The Joint Subcarrier and Power Allocation (JSPA) algorithms are implemented in "channel_allocation_JSPA.py". They all consider weighted sum-rate (WSR) as objective function. Below is a summary of the main algorithms:

• Opt-JSPA:
  • Can be called using opt_JSPA(K,L,Multiplex,Pmax,PmaxN,N_G,pi,pi_inv,w,W,delta).
  • It finds the optimal WSR assuming the power allocation is discretized with precision delta. That is, the allocated powers can only take value of the form l*delta, where l is in {0,1,...,floor(Pmax/delta)}.
  • Its computational complexity is in O((Pmax/delta)^2), disregarding K and L.
• epsilon-JSPA:
  • Can be called using epsilon_JSPA(K,L,Multiplex,Pmax,PmaxN,N_G,pi,pi_inv,w,W,epsilon).
  • It computes an approximate solution that achieves at least (1-epsilon) times the optimal WSR. As a consequence, epsilon should be set between 0 and 1 excluded.
  • It is a FPTAS with computational complexity in O((1/epsilon)^2), disregarding K and L.
• Grad-JSPA:
  • Can be called using SpeedUp_Grad_JSPA(K,L,Multiplex,Pmax,N_G,pi,pi_inv,w,W,delta,rounding_step=None).
  • It is a heuristic based on the projected gradient method, where delta represents the error tolerance at termination, and rounding_step is the final power allocation rounding/discretization precision. By default rounding_step = None means that no rounding is performed on the final power allocation.
  • Grad_JSPA(K,L,Multiplex,Pmax,N_G,pi,pi_inv,w,W,delta,rounding_step=None) gives the same result but with larger running time since it uses the basic SCUS instead of SpeedUpSCUS as basic building block. Hence, SpeedUp_Grad_JSPA is preferred.
• eqPow-JSPA:
  • Can be called using eqPow_JSPA(K,L,Multiplex,Pmax,N_G,pi,pi_inv,w,W).
  • It is a simple heuristic that allocates equal power budget on each subcarrier, then it solves SCUS once for each subcarrier.

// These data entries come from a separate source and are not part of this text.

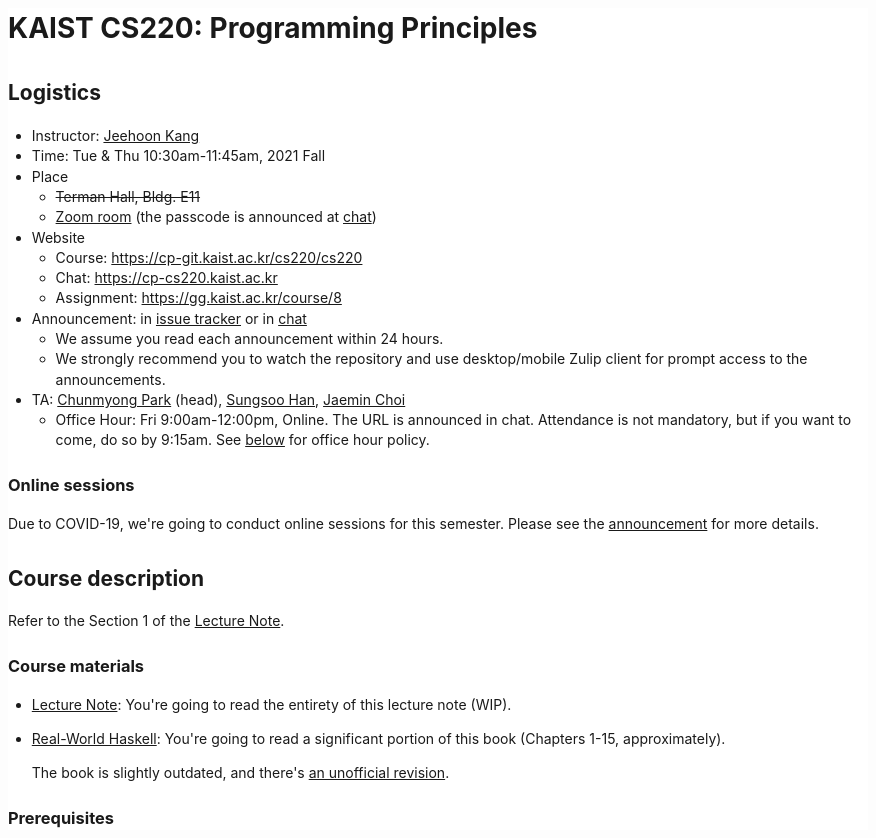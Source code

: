 # KAIST CS220: Programming Principles

## Logistics

- Instructor: [Jeehoon Kang](https://cp.kaist.ac.kr/jeehoon.kang)
- Time: Tue & Thu 10:30am-11:45am, 2021 Fall
- Place
  + ~~Terman Hall, Bldg. E11~~
  + [Zoom room](https://kaist.zoom.us/my/jeehoon.kang) (the passcode is announced at [chat](https://cp-cs220.kaist.ac.kr/#narrow/stream/15-cs220-announcement))
- Website
  + Course: https://cp-git.kaist.ac.kr/cs220/cs220
  + Chat: https://cp-cs220.kaist.ac.kr
  + Assignment: https://gg.kaist.ac.kr/course/8
- Announcement: in [issue tracker](https://cp-git.kaist.ac.kr/cs220/cs220/-/issues?label_name%5B%5D=announcement) or in [chat](https://cp-cs220.kaist.ac.kr/#narrow/stream/15-cs220-announcement)
  + We assume you read each announcement within 24 hours.
  + We strongly recommend you to watch the repository and use desktop/mobile Zulip client for prompt access to the announcements.
- TA: [Chunmyong Park](https://cp.kaist.ac.kr/chunmyong.park/) (head), [Sungsoo Han](https://cp.kaist.ac.kr/sungsoo.han/), [Jaemin Choi](https://cp.kaist.ac.kr/jaemin.choi/)
  + Office Hour: Fri 9:00am-12:00pm, Online. The URL is announced in chat. Attendance is not mandatory, but if you want to come, do so by 9:15am. See [below](#communication) for office hour policy.


### Online sessions

Due to COVID-19, we're going to conduct online sessions for this semester.
Please see the [announcement](https://cp-cs220.kaist.ac.kr/#narrow/stream/15-cs220-announcement) for more details.



## Course description

Refer to the Section 1 of the [Lecture Note](https://drive.google.com/file/d/1LQOz55myxe_cpnQyhqrsmN1dBSovNCqH/view).


### Course materials

- [Lecture Note](https://drive.google.com/file/d/1LQOz55myxe_cpnQyhqrsmN1dBSovNCqH/view):
  You're going to read the entirety of this lecture note (WIP).

- [Real-World Haskell](http://book.realworldhaskell.org/read/):
  You're going to read a significant portion of this book (Chapters 1-15, approximately).

  The book is slightly outdated, and there's [an unofficial revision](https://github.com/tssm/up-to-date-real-world-haskell).


### Prerequisites

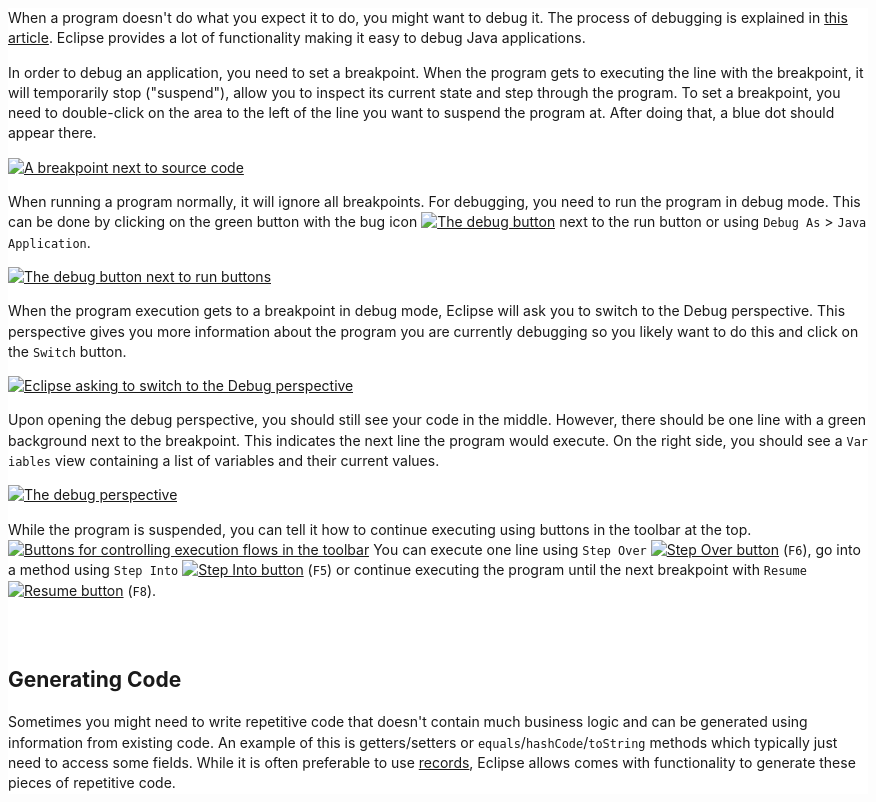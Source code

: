 When a program doesn't do what you expect it to do, you might want to debug it. The process of debugging is explained in [this article](id:debugging). Eclipse provides a lot of functionality making it easy to debug Java applications.

In order to debug an application, you need to set a breakpoint. When the program gets to executing the line with the breakpoint, it will temporarily stop ("suspend"), allow you to inspect its current state and step through the program. To set a breakpoint, you need to double-click on the area to the left of the line you want to suspend the program at. After doing that, a blue dot should appear there.

[![A breakpoint next to source code](/assets/images/eclipse/breakpoint.png)](/assets/images/eclipse/breakpoint.png)

When running a program normally, it will ignore all breakpoints. For debugging, you need to run the program in debug mode. This can be done by clicking on the green button with the bug icon [![The debug button](/assets/images/eclipse/debug_button.png)](/assets/images/eclipse/debug_button.png) next to the run button or using `Debug As` > `Java Application`.

[![The debug button next to run buttons](/assets/images/eclipse/debug_button_in_toolbar.png)](/assets/images/eclipse/debug_button_in_toolbar.png)

When the program execution gets to a breakpoint in debug mode, Eclipse will ask you to switch to the Debug perspective. This perspective gives you more information about the program you are currently debugging so you likely want to do this and click on the `Switch` button.

[![Eclipse asking to switch to the Debug perspective](/assets/images/eclipse/debug_perspective_switch.png)](/assets/images/eclipse/debug_perspective_switch.png)

Upon opening the debug perspective, you should still see your code in the middle. However, there should be one line with a green background next to the breakpoint. This indicates the next line the program would execute. On the right side, you should see a `Variables` view containing a list of variables and their current values.

[![The debug perspective](/assets/images/eclipse/debug_perspective.png)](/assets/images/eclipse/debug_perspective.png)

While the program is suspended, you can tell it how to continue executing using buttons in the toolbar at the top.
[![Buttons for controlling execution flows in the toolbar](/assets/images/eclipse/debug_toolbar_buttons.png)](/assets/images/eclipse/debug_toolbar_buttons.png)
You can execute one line using `Step Over` [![Step Over button](/assets/images/eclipse/debug_step_over.png)](/assets/images/eclipse/debug_step_over.png) (`F6`), go into a method using `Step Into` [![Step Into button](/assets/images/eclipse/debug_step_into.png)](/assets/images/eclipse/debug_step_into.png) (`F5`) or continue executing the program until the next breakpoint with `Resume` [![Resume button](/assets/images/eclipse/debug_resume.png)](/assets/images/eclipse/debug_resume.png) (`F8`).

<a id="generating">&nbsp;</a>
## Generating Code

Sometimes you might need to write repetitive code that doesn't contain much business logic and can be generated using information from existing code. An example of this is getters/setters or `equals`/`hashCode`/`toString` methods which typically just need to access some fields. While it is often preferable to use [records](/learn/records), Eclipse allows comes with functionality to generate these pieces of repetitive code.
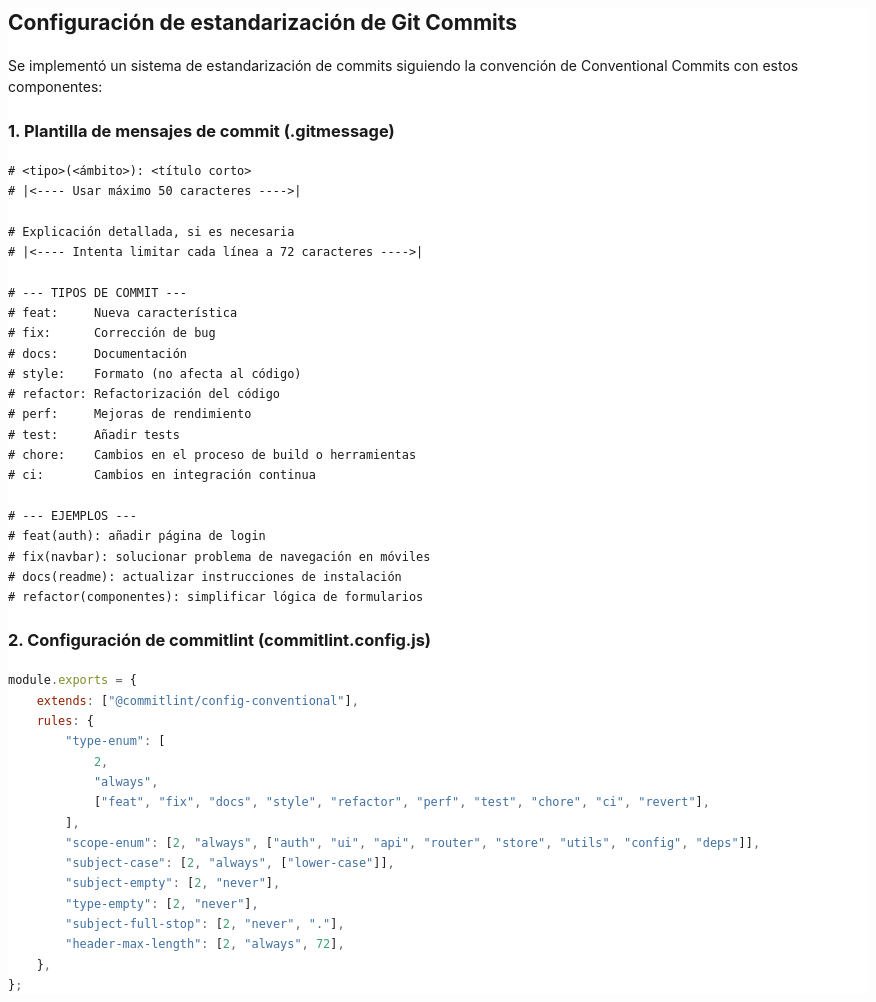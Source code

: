 ## Configuración de estandarización de Git Commits

Se implementó un sistema de estandarización de commits siguiendo la convención de Conventional Commits con estos
componentes:

### 1. Plantilla de mensajes de commit (.gitmessage)

```
# <tipo>(<ámbito>): <título corto>
# |<---- Usar máximo 50 caracteres ---->|

# Explicación detallada, si es necesaria
# |<---- Intenta limitar cada línea a 72 caracteres ---->|

# --- TIPOS DE COMMIT ---
# feat:     Nueva característica
# fix:      Corrección de bug
# docs:     Documentación
# style:    Formato (no afecta al código)
# refactor: Refactorización del código
# perf:     Mejoras de rendimiento
# test:     Añadir tests
# chore:    Cambios en el proceso de build o herramientas
# ci:       Cambios en integración continua

# --- EJEMPLOS ---
# feat(auth): añadir página de login
# fix(navbar): solucionar problema de navegación en móviles
# docs(readme): actualizar instrucciones de instalación
# refactor(componentes): simplificar lógica de formularios
```

### 2. Configuración de commitlint (commitlint.config.js)

```javascript
module.exports = {
	extends: ["@commitlint/config-conventional"],
	rules: {
		"type-enum": [
			2,
			"always",
			["feat", "fix", "docs", "style", "refactor", "perf", "test", "chore", "ci", "revert"],
		],
		"scope-enum": [2, "always", ["auth", "ui", "api", "router", "store", "utils", "config", "deps"]],
		"subject-case": [2, "always", ["lower-case"]],
		"subject-empty": [2, "never"],
		"type-empty": [2, "never"],
		"subject-full-stop": [2, "never", "."],
		"header-max-length": [2, "always", 72],
	},
};
```
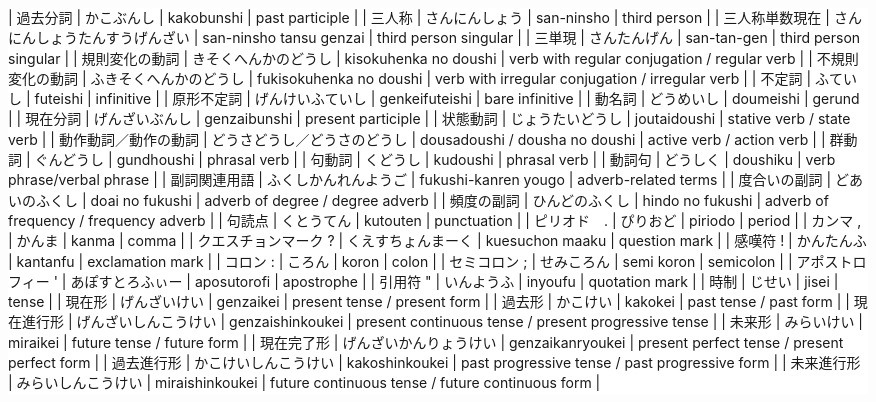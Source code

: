 | 過去分詞                      | かこぶんし                            | kakobunshi                          | past participle                                                    |
| 三人称                        | さんにんしょう                        | san-ninsho                          | third person                                                       |
| 三人称単数現在                | さんにんしょうたんすうげんざい        | san-ninsho tansu genzai             | third person singular                                              |
| 三単現                        | さんたんげん                          | san-tan-gen                         | third person singular                                              |
| 規則変化の動詞                | きそくへんかのどうし                  | kisokuhenka no doushi               | verb with regular conjugation / regular verb                       |
| 不規則変化の動詞              | ふきそくへんかのどうし                | fukisokuhenka no doushi             | verb with irregular conjugation / irregular verb                   |
| 不定詞                        | ふていし                              | futeishi                            | infinitive                                                         |
| 原形不定詞                    | げんけいふていし                      | genkeifuteishi                      | bare infinitive                                                    |
| 動名詞                        | どうめいし                            | doumeishi                           | gerund                                                             |
| 現在分詞                      | げんざいぶんし                        | genzaibunshi                        | present participle                                                 |
| 状態動詞                      | じょうたいどうし                      | joutaidoushi                        | stative verb / state verb                                          |
| 動作動詞／動作の動詞          | どうさどうし／どうさのどうし          | dousadoushi / dousha no doushi      | active verb / action verb                                          |
| 群動詞                        | ぐんどうし                            | gundhoushi                          | phrasal verb                                                       |
| 句動詞                        | くどうし                              | kudoushi                            | phrasal verb                                                       |
| 動詞句                        | どうしく                              | doushiku                            | verb phrase/verbal phrase                                          |
| 副詞関連用語                  | ふくしかんれんようご                  | fukushi-kanren yougo                | adverb-related terms                                               |
| 度合いの副詞                  | どあいのふくし                        | doai no fukushi                     | adverb of degree / degree adverb                                   |
| 頻度の副詞                    | ひんどのふくし                        | hindo no fukushi                    | adverb of frequency / frequency adverb                             |
| 句読点                        | くとうてん                            | kutouten                            | punctuation                                                        |
| ピリオド　.                   | ぴりおど                              | piriodo                             | period                                                             |
| カンマ ,                      | かんま                                | kanma                               | comma                                                              |
| クエスチョンマーク ?          | くえすちょんまーく                    | kuesuchon maaku                     | question mark                                                      |
| 感嘆符 !                      | かんたんふ                            | kantanfu                            | exclamation mark                                                   |
| コロン :                      | ころん                                | koron                               | colon                                                              |
| セミコロン ;                  | せみころん                            | semi koron                          | semicolon                                                          |
| アポストロフィー '            | あぽすとろふぃー                      | aposutorofi                         | apostrophe                                                         |
| 引用符 "                      | いんようふ                            | inyoufu                             | quotation mark                                                     |
| 時制                          | じせい                                | jisei                               | tense                                                              |
| 現在形                        | げんざいけい                          | genzaikei                           | present tense / present form                                       |
| 過去形                        | かこけい                              | kakokei                             | past tense / past form                                             |
| 現在進行形                    | げんざいしんこうけい                  | genzaishinkoukei                    | present continuous tense / present progressive tense               |
| 未来形                        | みらいけい                            | miraikei                            | future tense / future form                                         |
| 現在完了形                    | げんざいかんりょうけい                | genzaikanryoukei                    | present perfect tense / present perfect form                       |
| 過去進行形                    | かこけいしんこうけい                  | kakoshinkoukei                      | past progressive tense / past progressive form                     |
| 未来進行形                    | みらいしんこうけい                    | miraishinkoukei                     | future continuous tense / future continuous form                   |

In summary, when looking for an optimal solution, Opt-JSPA should be used. In this case, delta is chosen according to the transmit power precision required by the system (for example 10 mW for a total power budget of 1W). epsilon-JSPA provides an approximate solution. It has lower complexity than Opt-JSPA as long as epsilon is not too small. Otherwise, Opt-JSPA should be used instead. Grad-JSPA and eqPow-JSPA can be used to obtain low complexity solutions with good performance in average (without any performance guarantee). These JSPA algorithms are shown in file "example_JSPA.py".

Some examples of the single-carrier algorithms SCPC and SCUS can be found in "example_SCPC.py" and "example_SCUS.py". These two algorithms are mainly used as building blocks inside the JSPA algorithms.